TMSF Başkanı açıkladı!!! Türkiye'nin onlardan 44 milyar $ alacağı var!!! Tasarruf Mevduatı Sigorta Fonu (TMSF) Başkanı Ahmet Ertürk, batık bankaların topluma faturasının 60 milyar dolar olduğunu açıkladı. İşte o açıklamalar...
Click the image to open in full size.
TMSF'nin "kişisel riskler pahasına" 16 milyar dolar tahsilat yaptığını, mafyayla bile uğraşmak zorunda kaldığını kaydeden Ertürk, oldukça manidar bir mesaj da verdi: "Soygun mekanizmasının üzerine gidiyorsun diye bize hesap sorulursa, o gün toplum hapı yutmuş demektir." Ertürk, ODTÜ Finans Topluluğu'nun daveti üzerine bir araya geldiği öğrencilere "Türkiye'deki Bankacılık Krizleri"ni anlattı. Bankacılık sistemindeki soygunu anlatmak için bazen argo kullanmak gerektiğini, 21 bankayı TMSF'nin kucağında bulduğunu belirten Ertürk, şu konulara dikkati çekti:

* BATIK BANKALARIN FATURASI AĞIR: TMSF'ye devredilen bankaların maliyeti faiziyle birlikte 60 milyar doları aşıyor. Bu bankalara yönelik operasyonlar nedeniyle TMSF, Hazine'ye borçlu. "Borcunu ödemiyor" diye bize sık sık yazı geliyor. Bu da devletin Kafka'sı... Devlet, "Banka sistemini kurtaracağım ve TMSF üzerinden para aktaracağım" demiş, "Geri alınabilir mi?" diye bakmamış. Şimdi biz, bu paradan dolayı borçlu sayılıyoruz. Borçlu değiliz, sadece aracılık fonksiyonu yürütüyoruz.

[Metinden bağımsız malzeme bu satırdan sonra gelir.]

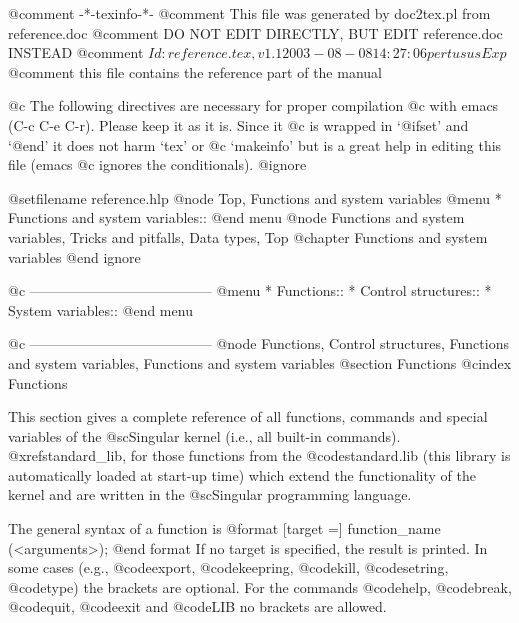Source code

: @comment -*-texinfo-*-
@comment This file was generated by doc2tex.pl from reference.doc
@comment DO NOT EDIT DIRECTLY, BUT EDIT reference.doc INSTEAD
@comment $Id: reference.tex,v 1.1 2003-08-08 14:27:06 pertusus Exp $
@comment this file contains the reference part of the manual

@c The following directives are necessary for proper compilation
@c with emacs (C-c C-e C-r).  Please keep it as it is.  Since it
@c is wrapped in `@ifset' and `@end' it does not harm `tex' or
@c `makeinfo' but is a great help in editing this file (emacs
@c ignores the conditionals).
@ignore

@setfilename reference.hlp
@node Top, Functions and system variables
@menu
* Functions and system variables::
@end menu
@node Functions and system variables, Tricks and pitfalls, Data types, Top
@chapter Functions and system variables
@end ignore

@c ---------------------------------------
@menu
* Functions::
* Control structures::
* System variables::
@end menu

@c ---------------------------------------
@node Functions, Control structures, Functions and system variables, Functions and system variables
@section Functions
@cindex Functions

This section gives a complete reference of all functions, commands and
special variables of the @sc{Singular} kernel (i.e., all built-in
commands). @xref{standard_lib}, for those
functions from the @code{standard.lib} (this library is automatically
loaded at start-up time) which extend the functionality of the kernel
and are written
in the  @sc{Singular} programming language.

The general syntax of a function is
@format
                   [target =] function_name (<arguments>);
@end format
If no target is specified, the result is printed.
In some cases (e.g., @code{export}, @code{keepring}, @code{kill},
@code{setring}, @code{type}) the brackets are optional. For the commands
@code{help}, @code{break}, @code{quit}, @code{exit} and @code{LIB} no
brackets are allowed.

* KİŞİSEL RİSKLER ALDIK: 2004-2007 yılları arasında TMSF 16 milyar dolar tahsilat yaptı, ne pahasına... Kişisel riskler pahasına. Hiçbir bahanenin arkasına sığınmamışız. Misyon duygusu ve iddialı olma bu başarıyı sağlıyor. İyi işleyen bir kurumsal yapı var. Takım ruhu kazandırıldı. Gerisi koçluk işi. Bu kolay işi de ben yaptım. Banka sahiplerinin maharetli soygun mekanizmasıyla baş edecek yasal yetki, kurumsal yapı ve cesaret yoktu. Evet yasalar çıktı. Yasalar olmasaydı, bu insanların üstüne gidemezdik. Ama yasa çıkarmakla olmuyor. Onları düzgün uygulayacak kurumsal yapı ve denetleyecek yargı ayağı da gerekiyor.

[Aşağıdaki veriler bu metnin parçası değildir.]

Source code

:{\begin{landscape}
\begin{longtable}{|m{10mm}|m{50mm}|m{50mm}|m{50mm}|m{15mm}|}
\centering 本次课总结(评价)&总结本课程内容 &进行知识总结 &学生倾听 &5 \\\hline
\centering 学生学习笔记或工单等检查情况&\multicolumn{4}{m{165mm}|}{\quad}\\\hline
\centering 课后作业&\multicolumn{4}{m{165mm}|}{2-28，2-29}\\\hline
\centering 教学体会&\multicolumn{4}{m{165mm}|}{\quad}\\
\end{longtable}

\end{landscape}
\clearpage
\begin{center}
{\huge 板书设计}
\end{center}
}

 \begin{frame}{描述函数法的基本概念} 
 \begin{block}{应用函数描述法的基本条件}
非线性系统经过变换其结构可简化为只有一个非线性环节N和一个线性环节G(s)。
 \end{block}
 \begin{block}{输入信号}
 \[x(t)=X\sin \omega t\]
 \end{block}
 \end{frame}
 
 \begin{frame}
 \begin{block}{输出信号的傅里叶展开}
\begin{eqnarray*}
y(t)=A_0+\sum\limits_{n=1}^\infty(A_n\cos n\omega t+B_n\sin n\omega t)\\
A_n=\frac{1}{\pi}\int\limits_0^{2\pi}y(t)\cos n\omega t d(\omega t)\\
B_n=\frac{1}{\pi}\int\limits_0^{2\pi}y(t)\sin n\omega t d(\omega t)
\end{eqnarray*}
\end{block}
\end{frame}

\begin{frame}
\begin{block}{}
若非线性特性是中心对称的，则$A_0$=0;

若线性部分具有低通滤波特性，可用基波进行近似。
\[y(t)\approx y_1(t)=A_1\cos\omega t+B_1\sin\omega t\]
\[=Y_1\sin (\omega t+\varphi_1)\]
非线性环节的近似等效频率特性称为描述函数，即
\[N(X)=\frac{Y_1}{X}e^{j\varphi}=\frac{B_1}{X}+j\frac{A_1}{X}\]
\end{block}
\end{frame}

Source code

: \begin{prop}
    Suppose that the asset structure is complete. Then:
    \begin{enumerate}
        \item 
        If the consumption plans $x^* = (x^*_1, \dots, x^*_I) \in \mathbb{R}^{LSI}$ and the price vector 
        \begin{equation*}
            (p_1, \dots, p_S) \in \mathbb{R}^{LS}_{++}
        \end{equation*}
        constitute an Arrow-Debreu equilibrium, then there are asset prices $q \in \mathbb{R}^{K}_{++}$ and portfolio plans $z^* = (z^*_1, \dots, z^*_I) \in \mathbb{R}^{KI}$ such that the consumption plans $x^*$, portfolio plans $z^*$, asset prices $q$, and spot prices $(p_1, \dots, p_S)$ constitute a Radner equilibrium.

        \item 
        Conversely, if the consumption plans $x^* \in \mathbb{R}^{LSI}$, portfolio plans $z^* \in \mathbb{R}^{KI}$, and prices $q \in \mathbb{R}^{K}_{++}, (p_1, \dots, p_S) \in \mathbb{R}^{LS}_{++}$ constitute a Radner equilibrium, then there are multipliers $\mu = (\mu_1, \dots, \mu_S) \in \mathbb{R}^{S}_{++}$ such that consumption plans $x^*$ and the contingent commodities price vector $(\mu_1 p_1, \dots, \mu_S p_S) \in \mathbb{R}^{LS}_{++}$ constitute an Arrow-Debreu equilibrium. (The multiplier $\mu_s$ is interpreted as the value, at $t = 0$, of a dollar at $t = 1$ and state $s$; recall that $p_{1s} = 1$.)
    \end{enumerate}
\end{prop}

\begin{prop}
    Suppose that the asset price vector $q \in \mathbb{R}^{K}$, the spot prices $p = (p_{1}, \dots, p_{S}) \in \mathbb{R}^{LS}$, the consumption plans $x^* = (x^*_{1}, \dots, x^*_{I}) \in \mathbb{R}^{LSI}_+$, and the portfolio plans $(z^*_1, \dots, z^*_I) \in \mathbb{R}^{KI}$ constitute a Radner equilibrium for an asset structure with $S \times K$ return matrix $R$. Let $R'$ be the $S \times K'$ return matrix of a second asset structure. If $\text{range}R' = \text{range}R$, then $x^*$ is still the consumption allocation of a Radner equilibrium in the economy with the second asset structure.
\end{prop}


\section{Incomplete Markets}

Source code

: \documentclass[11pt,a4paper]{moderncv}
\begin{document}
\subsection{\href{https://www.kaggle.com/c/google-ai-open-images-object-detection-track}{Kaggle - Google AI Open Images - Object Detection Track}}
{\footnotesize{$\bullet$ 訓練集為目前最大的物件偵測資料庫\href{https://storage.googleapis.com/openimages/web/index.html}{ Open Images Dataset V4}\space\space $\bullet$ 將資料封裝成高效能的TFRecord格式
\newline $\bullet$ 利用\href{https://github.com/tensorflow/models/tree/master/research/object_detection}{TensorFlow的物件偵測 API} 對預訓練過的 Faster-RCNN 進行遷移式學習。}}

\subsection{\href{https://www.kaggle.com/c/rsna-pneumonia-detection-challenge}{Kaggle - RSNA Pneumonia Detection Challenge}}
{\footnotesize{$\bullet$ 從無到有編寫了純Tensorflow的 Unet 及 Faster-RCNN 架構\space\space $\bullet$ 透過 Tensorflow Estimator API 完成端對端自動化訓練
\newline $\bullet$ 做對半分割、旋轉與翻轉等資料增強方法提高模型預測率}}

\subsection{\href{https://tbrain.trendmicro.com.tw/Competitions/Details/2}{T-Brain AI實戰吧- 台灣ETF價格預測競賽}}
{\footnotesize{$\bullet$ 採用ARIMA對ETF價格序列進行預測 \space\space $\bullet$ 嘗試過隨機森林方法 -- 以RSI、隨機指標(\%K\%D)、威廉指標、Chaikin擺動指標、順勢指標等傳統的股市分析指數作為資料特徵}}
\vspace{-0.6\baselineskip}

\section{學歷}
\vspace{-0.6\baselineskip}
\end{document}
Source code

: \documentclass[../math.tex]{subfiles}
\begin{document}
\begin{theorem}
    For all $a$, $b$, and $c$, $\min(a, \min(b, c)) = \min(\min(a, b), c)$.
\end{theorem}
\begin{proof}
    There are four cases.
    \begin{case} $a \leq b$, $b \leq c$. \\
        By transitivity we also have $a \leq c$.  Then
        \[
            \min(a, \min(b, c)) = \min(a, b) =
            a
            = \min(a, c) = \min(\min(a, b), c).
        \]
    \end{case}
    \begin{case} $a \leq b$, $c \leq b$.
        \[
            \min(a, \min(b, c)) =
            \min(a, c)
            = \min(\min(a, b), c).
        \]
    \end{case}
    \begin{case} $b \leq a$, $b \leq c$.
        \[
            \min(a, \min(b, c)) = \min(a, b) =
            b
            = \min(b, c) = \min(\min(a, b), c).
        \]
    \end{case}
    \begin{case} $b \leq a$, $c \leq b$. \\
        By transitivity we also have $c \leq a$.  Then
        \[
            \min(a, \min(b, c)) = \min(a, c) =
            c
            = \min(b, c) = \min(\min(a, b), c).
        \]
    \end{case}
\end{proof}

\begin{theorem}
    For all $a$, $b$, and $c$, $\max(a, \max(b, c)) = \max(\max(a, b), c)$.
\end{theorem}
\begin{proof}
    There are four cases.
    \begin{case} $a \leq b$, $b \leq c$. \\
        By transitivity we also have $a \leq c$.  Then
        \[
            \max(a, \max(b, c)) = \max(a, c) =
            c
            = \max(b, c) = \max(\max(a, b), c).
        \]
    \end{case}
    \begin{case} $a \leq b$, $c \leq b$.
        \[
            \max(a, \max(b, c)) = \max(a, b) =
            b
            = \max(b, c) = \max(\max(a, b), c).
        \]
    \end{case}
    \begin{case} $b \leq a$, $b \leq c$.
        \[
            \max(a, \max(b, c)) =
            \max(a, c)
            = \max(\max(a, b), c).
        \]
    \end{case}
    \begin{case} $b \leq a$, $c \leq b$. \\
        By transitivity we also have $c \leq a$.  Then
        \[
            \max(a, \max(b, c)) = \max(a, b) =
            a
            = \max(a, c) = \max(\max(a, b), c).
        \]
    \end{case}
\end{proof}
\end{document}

* TOPLUMUN HAPI YUTTUĞU AN: "Durumu idare etmek" diye bir şey var. İyi idareci etliye, sütlüye karışmayan adam, devlet memuru ise bunun kitabını yazan adam. Yani bir şey yapıyor gibi görünüp bir şey yapmamak. Biz bunu değiştirdik. Tabii bu değişimin bir bedeli var. Bir yüksek bürokratın odasındaki levhada "Devlete Hizmet Cezasız Kalmaz" yazıyor. Bu bir gerçek. "Türkiye'de dürüst, namuslu kamu görevi yaparsan bir gün hesap sorulur. Memleketi kurtarmak sana mı kaldı?" anlayışı gelişiyor. Bu bizim için ahlaki sorumluluk. Bize bir gün, "Soygun mekanizmasının üzerine gidiyorsun" diye hesap sorulursa, o gün toplum hapı yutmuş demektir. Bu engel olunması gereken bir durumdur.

MAFYAYLA BİLE UĞRAŞTIK: Gece yarısı bizi arayanlar, "Gidip o bankaya el koyun, yöneticilerini kovun" dedi. Ancak banka yaşamaya, kredi vermeye devam etti. Bu bankalardan biri devlete geçtikten sonra bir mafya grubuna kredi verdi. Bununla da uğraşmak zorunda kaldık.

* PARİS'TEN ÖZEL UÇAKLA TERZİ GETİREN BANKACI: Bizim sırtımızdan Sodom ve Gomore hayatı yaşandı. Kolay yoldan para kazanma anlayışıyla, hırsızlıkla, "nasılsa yanımıza kalacaktır" inancıyla hareket edildi. Bu şaşaa, debdebe hayatı içinde özel uçakla Paris'ten özel terzisini getirip prova yaptıran, Monaco'dan yemek siparişi veren banka patronları oldu. TMSF'nin en önemli faydası, kimsenin yaptığının yanına kâr kalmamasıdır.